Note that Mozilla's "Project DeepSpeech" is just a training and recognition engine, and really an implementation of a specific design for LVCSR. A full recognition system requires statistical models, generally trained from very large sources of data, which you have to bring yourself.
Pretrained models are very nice to spin up a system and start using it. You need that because training the model is so hard. But, the pretrained models are by no means a good general model. They are trained with narrow params (like #/size of datasets), so the ability to generalize is very low. It's not uncommon to train a system like that to be 5% WER on Switchboard (think MS/IBM), then have that same system perform at 40% WER on other audio.
You're doing awesome (arduous) work. The text normalization is especially a total bear. I feel your pain. Limiting your text to one file is good in many ways because it allows you to scope down the amount of work needed to do a comparison (but it's a big systematic risk, but hey, there are only so many hours in the day).
Your previous blog post helps in understanding how much work needs to go into comparing speech services. It's super common to undervalue just how much processing a human is doing innately while listening to audio; hearing words, feeling out ideas, resolving ambiguities, etc. So, it's awesome to see deep work into it (besides the speech teams working on these problems like at Google, Baidu, Microsoft, Deepgram [btws I'm a founder of Deepgram]).
I wouldn't be so quick to say the differences in WER should be attributed to how 'modern' the system is. It's more about the areas they play in; what audio type they care about, what training datasets they use, what post processing they do, and language models they choose to apply. (Speed/TurnAroundTime gives you a much better indication of how modern a system is.)
For many speech transcription systems, they focus on specific types of audio as their target market.
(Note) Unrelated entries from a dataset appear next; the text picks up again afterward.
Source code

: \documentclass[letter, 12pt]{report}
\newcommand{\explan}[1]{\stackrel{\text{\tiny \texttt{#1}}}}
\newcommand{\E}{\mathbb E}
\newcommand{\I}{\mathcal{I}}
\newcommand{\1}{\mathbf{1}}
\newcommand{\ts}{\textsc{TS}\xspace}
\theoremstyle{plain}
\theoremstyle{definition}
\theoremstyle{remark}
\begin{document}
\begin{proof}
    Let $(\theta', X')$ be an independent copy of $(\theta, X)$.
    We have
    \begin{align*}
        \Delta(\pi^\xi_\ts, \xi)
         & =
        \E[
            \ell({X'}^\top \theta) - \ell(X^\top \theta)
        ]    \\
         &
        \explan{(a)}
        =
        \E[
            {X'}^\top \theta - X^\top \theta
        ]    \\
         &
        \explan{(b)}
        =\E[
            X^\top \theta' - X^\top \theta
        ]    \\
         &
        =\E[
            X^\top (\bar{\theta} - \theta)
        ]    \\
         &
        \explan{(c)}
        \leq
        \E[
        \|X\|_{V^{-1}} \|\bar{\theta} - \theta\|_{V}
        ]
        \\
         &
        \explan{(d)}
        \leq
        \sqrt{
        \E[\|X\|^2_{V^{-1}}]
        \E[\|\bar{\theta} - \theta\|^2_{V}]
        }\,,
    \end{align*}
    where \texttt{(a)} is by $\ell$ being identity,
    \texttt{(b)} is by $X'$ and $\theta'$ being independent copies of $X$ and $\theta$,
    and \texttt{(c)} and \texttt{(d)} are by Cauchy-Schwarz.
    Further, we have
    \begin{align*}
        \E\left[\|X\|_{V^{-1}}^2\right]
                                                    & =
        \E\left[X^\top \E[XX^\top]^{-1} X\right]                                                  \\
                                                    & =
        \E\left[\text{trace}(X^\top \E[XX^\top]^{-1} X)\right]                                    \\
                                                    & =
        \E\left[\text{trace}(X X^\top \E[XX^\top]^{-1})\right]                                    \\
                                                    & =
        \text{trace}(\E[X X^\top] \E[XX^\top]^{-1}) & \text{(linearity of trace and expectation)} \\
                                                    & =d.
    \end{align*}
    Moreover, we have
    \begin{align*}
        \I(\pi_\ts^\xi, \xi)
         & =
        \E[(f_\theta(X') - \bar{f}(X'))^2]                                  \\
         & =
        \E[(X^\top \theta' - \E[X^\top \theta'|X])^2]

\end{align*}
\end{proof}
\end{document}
There are ~4 main types: phone (customer support/sales), broadcast (news/podcast/videos), command and control (siri/google assistant), and ambient (meetings/lectures/security).
Google's video model is perfect for what you are doing (broadcast/podcast, 2 dudes talking into probably pretty good mics).
In other instances the results will be very different (if you compared phone calls, for example). It won't be different just in accuracy, but also speed (throughput and latency), price, and reliability.
It's awesome to see an in depth comparison being discussed broadly. Speech interfacing and understanding is just getting started. We're still at the tip of the Intelligence Revolution and there's still a long way to go. The scale of compute and data is huge, even to bring just one language up to snuff.
Aside: It's a dirty little secret that there actually aren't 20 different speech recognition companies in the world using 20 different systems. There are only a handful (many use Google and tweak the outputs). They are mostly doing one of four things: using old and aged tech, using old but well-oiled tech (like Google, this takes a ton of manpower and no other company spends the money to do it), using an open source spinoff (like Kaldi or Mozilla), building your own from scratch (like Deepgram), or reselling someone else's.
If you care about current times, this is a reasonably good finger in the wind in Sept. 2018:
Use Google if you are doing command and control or broadcast audio, do not use Google if you are doing meetings or phone calls or you need a reliable system (it's unreliable at scale). DO use Google in all cases (even phone/meeting) for audio that is in a language other than English (no other company is even close).
Use Google to prototype systems and teach yourself about how to use a speech recognition API and what results to expect as a baseline.
Do not use Google if you need scale and speed and reliability and affordability.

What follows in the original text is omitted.